Thanks to the heat of the lamps the level of oxygen can fall. As with every living creature, our plants also need fresh air. If they’re being grown out in the open, then this is not something we have to worry about, there’s fresh air aplenty. If we switch to growing indoors, we need another way of providing this fresh air that contains both oxygen and CO2 for our plants, such as carbon burners and ventilation.
With manual ventilation you can talk of a space where a couple of plants are stood where they have access to fresh air for a few hours. In order for this room to have the fresh air, all you need to do is leave a door or window open for a period of time. If you’re not certain you can always do the odour test: if you walk into the room and it smells stale or you don’t feel comfortable there it is time to refresh the air. This is essential for an eventual good harvest.

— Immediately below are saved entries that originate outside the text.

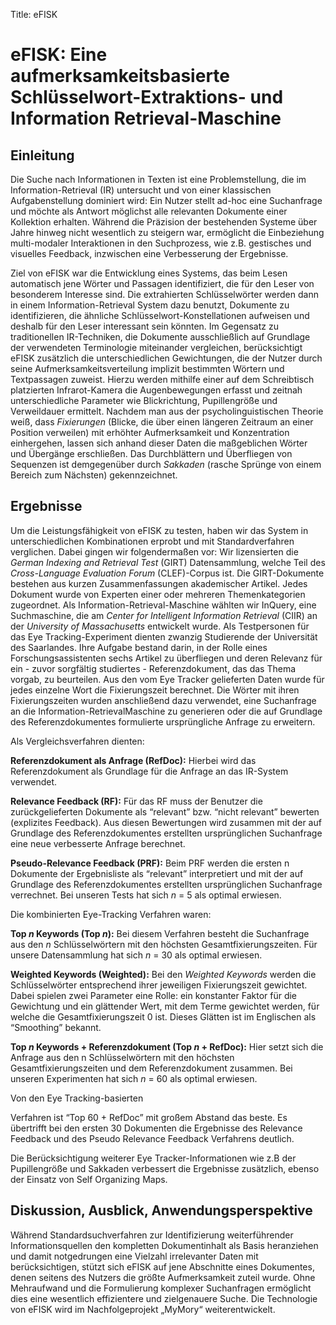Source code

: Title: eFISK

# eFISK: Eine aufmerksamkeitsbasierte Schlüsselwort-Extraktions- und Information Retrieval-Maschine

## Einleitung

Die Suche nach Informationen in Texten ist eine Problemstellung, die
im Information-Retrieval (IR) untersucht und von einer klassischen
Aufgabenstellung dominiert wird: Ein Nutzer stellt ad-hoc eine
Suchanfrage und möchte als Antwort möglichst alle relevanten Dokumente
einer Kollektion erhalten.  Während die Präzision der bestehenden
Systeme über Jahre hinweg nicht wesentlich zu steigern war, ermöglicht
die Einbeziehung multi-modaler Interaktionen in den Suchprozess, wie
z.B. gestisches und visuelles Feedback, inzwischen eine Verbesserung
der Ergebnisse.

Ziel von eFISK war die Entwicklung eines Systems, das beim Lesen
automatisch jene Wörter und Passagen identifiziert, die für den Leser
von besonderem Interesse sind. Die extrahierten Schlüsselwörter werden
dann in einem Information-Retrieval System dazu benutzt, Dokumente zu
identifizieren, die ähnliche Schlüsselwort-Konstellationen aufweisen
und deshalb für den Leser interessant sein könnten. Im Gegensatz zu
traditionellen IR-Techniken, die Dokumente ausschließlich auf
Grundlage der verwendeten Terminologie miteinander vergleichen,
berücksichtigt eFISK zusätzlich die unterschiedlichen Gewichtungen,
die der Nutzer durch seine Aufmerksamkeitsverteilung implizit
bestimmten Wörtern und Textpassagen zuweist. Hierzu werden mithilfe
einer auf dem Schreibtisch platzierten Infrarot-Kamera die
Augenbewegungen erfasst und zeitnah unterschiedliche Parameter wie
Blickrichtung, Pupillengröße und Verweildauer ermittelt. Nachdem man
aus der psycholinguistischen Theorie weiß, dass _Fixierungen_ (Blicke,
die über einen längeren Zeitraum an einer Position verweilen) mit
erhöhter Aufmerksamkeit und Konzentration einhergehen, lassen sich
anhand dieser Daten die maßgeblichen Wörter und Übergänge
erschließen. Das Durchblättern und Überfliegen von Sequenzen ist
demgegenüber durch _Sakkaden_ (rasche Sprünge von einem Bereich zum
Nächsten) gekennzeichnet.

## Ergebnisse

Um die Leistungsfähigkeit von eFISK zu testen, haben wir das System in
unterschiedlichen Kombinationen erprobt und mit Standardverfahren
verglichen. Dabei gingen wir folgendermaßen vor: Wir lizensierten die
_German Indexing and Retrieval Test_ (GIRT) Datensammlung, welche Teil
des _Cross-Language Evaluation Forum_ (CLEF)-Corpus ist. Die
GIRT-Dokumente bestehen aus kurzen Zusammenfassungen akademischer
Artikel. Jedes Dokument wurde von Experten einer oder mehreren
Themenkategorien zugeordnet. Als Information-Retrieval-Maschine
wählten wir InQuery, eine Suchmaschine, die am _Center for Intelligent
Information Retrieval_ (CIIR) an der _University of Massachusetts_
entwickelt wurde. Als Testpersonen für das Eye Tracking-Experiment
dienten zwanzig Studierende der Universität des Saarlandes. Ihre
Aufgabe bestand darin, in der Rolle eines Forschungsassistenten sechs
Artikel zu überfliegen und deren Relevanz für ein - zuvor sorgfältig
studiertes - Referenzdokument, das das Thema vorgab, zu
beurteilen. Aus den vom Eye Tracker gelieferten Daten wurde für jedes
einzelne Wort die Fixierungszeit berechnet. Die Wörter mit ihren
Fixierungszeiten wurden anschließend dazu verwendet, eine Suchanfrage
an die Information-RetrievalMaschine zu generieren oder die auf
Grundlage des Referenzdokumentes formulierte ursprüngliche Anfrage zu
erweitern.

Als Vergleichsverfahren dienten:

**Referenzdokument als Anfrage (RefDoc):** Hierbei wird das
Referenzdokument als Grundlage für die Anfrage an das IR-System
verwendet.

**Relevance Feedback (RF):** Für das RF muss der Benutzer die
zurückgelieferten Dokumente als “relevant” bzw. “nicht relevant”
bewerten (explizites Feedback). Aus diesen Bewertungen wird zusammen
mit der auf Grundlage des Referenzdokumentes erstellten ursprünglichen
Suchanfrage eine neue verbesserte Anfrage berechnet.

**Pseudo-Relevance Feedback (PRF):** Beim PRF werden die ersten n
Dokumente der Ergebnisliste als “relevant” interpretiert und mit der
auf Grundlage des Referenzdokumentes erstellten ursprünglichen
Suchanfrage verrechnet. Bei unseren Tests hat sich _n_ = 5 als optimal
erwiesen.

Die kombinierten Eye-Tracking Verfahren waren:

**Top _n_ Keywords (Top _n_):** Bei diesem Verfahren besteht die
Suchanfrage aus den _n_ Schlüsselwörtern mit den höchsten
Gesamtfixierungszeiten. Für unsere Datensammlung hat sich _n_ = 30 als
optimal erwiesen.

**Weighted Keywords (Weighted):** Bei den _Weighted Keywords_ werden
die Schlüsselwörter entsprechend ihrer jeweiligen Fixierungszeit
gewichtet. Dabei spielen zwei Parameter eine Rolle: ein konstanter
Faktor für die Gewichtung und ein glättender Wert, mit dem Terme
gewichtet werden, für welche die Gesamtfixierungszeit 0 ist. Dieses
Glätten ist im Englischen als “Smoothing” bekannt.

**Top _n_ Keywords + Referenzdokument (Top _n_ + RefDoc):** Hier setzt
sich die Anfrage aus den n Schlüsselwörtern mit den höchsten
Gesamtfixierungszeiten und dem Referenzdokument zusammen. Bei unseren
Experimenten hat sich _n_ = 60 als optimal erwiesen.

<!-- Abbildung 2 zeigt die Average Precision at seen Relevant
Documents der verglichenen Verfahren unter Berücksichtigung der ersten
50 zurückgelieferten Dokumente.  --> Von den Eye Tracking-basierten
Verfahren ist “Top 60 + RefDoc” mit großem Abstand das beste. Es
übertrifft bei den ersten 30 Dokumenten die Ergebnisse des Relevance
Feedback und des Pseudo Relevance Feedback Verfahrens deutlich.

Die Berücksichtigung weiterer Eye Tracker-Informationen wie z.B der
Pupillengröße und Sakkaden verbessert die Ergebnisse zusätzlich,
ebenso der Einsatz von Self Organizing Maps.

## Diskussion, Ausblick, Anwendungsperspektive

Während Standardsuchverfahren zur Identifizierung weiterführender
Informationsquellen den kompletten Dokumentinhalt als Basis
heranziehen und damit notgedrungen eine Vielzahl irrelevanter Daten
mit berücksichtigen, stützt sich eFISK auf jene Abschnitte eines
Dokumentes, denen seitens des Nutzers die größte Aufmerksamkeit zuteil
wurde. Ohne Mehraufwand und die Formulierung komplexer Suchanfragen
ermöglicht dies eine wesentlich effizientere und zielgenauere
Suche. Die Technologie von eFISK wird im Nachfolgeprojekt „MyMory“
weiterentwickelt.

This method of refreshing the air involves the use of an electrically powered gizmo ranging from the simple bathroom-style fan, up to industrial ventilators depending on the size of your space and number of plants.
Suppose you have a space that’s 2.00 metres long, 1.00 wide and 3.00 high. You need the following calculation: L x B x H x 100 = 2.00 x 1.00 x 3.00 = 6.00 x 100 = 600 m3
That is the volume of air that you have to move with your ventilation and by doing so ensure that your plants have fresh air available to them at all times.